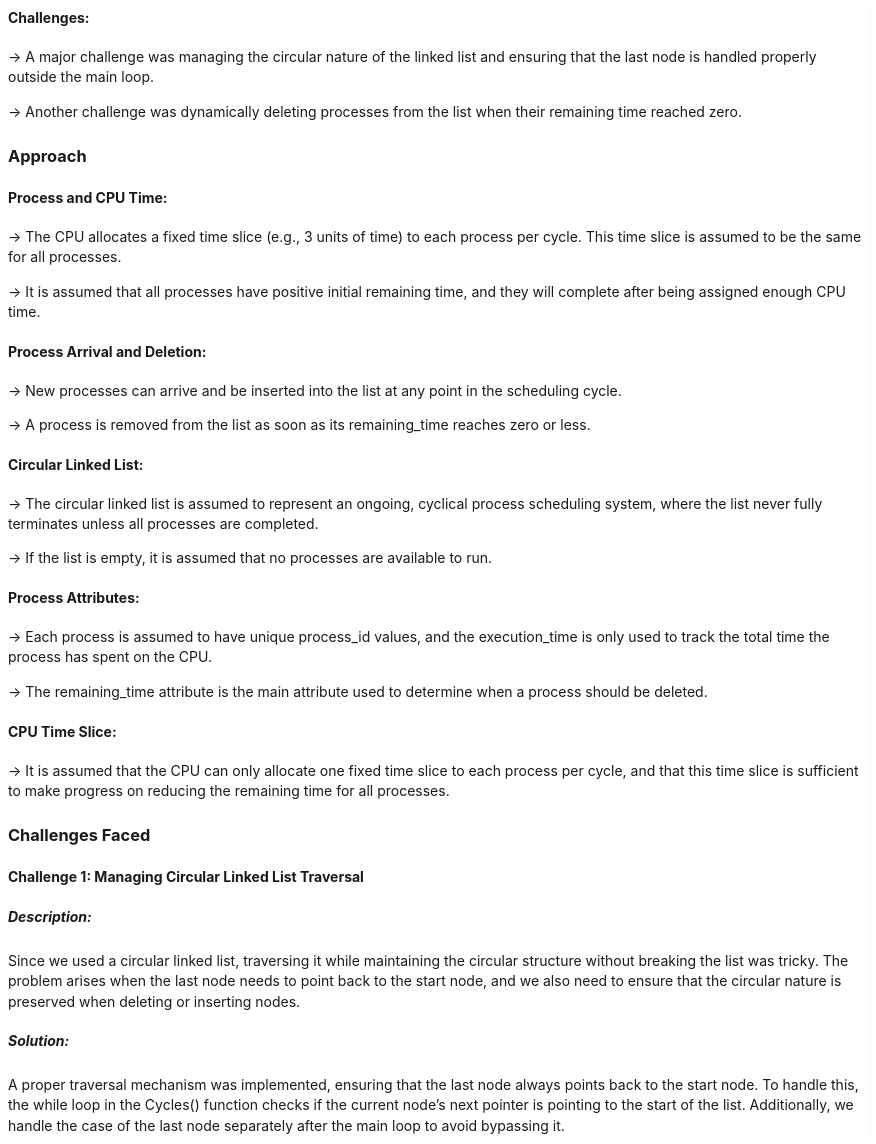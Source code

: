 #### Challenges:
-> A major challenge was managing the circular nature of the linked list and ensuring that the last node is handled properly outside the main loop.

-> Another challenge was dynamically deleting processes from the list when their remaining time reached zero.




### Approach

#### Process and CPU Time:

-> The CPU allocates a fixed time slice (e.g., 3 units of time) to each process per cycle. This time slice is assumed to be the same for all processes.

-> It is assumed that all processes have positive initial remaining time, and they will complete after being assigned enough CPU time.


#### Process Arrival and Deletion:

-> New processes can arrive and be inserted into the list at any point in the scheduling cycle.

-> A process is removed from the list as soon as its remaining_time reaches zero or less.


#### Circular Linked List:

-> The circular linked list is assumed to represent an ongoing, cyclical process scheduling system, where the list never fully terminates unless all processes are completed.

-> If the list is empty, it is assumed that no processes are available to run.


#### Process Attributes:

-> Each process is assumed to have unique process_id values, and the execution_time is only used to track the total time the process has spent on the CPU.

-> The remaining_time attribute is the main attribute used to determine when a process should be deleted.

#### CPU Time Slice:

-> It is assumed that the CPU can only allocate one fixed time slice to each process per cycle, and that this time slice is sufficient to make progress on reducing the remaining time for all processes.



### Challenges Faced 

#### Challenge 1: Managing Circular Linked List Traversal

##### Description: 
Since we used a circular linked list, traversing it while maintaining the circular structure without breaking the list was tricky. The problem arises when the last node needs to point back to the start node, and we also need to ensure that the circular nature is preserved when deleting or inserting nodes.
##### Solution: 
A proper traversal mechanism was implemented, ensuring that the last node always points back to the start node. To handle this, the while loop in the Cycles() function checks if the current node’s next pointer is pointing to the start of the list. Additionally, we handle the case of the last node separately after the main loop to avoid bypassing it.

· · · · ·

_WHAT YOU HAVE TO DO_
The job here is to find each line above with the word "deleting" and copy it.

_TASK OUTPUT_
-> Another challenge was dynamically deleting processes from the list when their remaining time reached zero.
Since we used a circular linked list, traversing it while maintaining the circular structure without breaking the list was tricky. The problem arises when the last node needs to point back to the start node, and we also need to ensure that the circular nature is preserved when deleting or inserting nodes.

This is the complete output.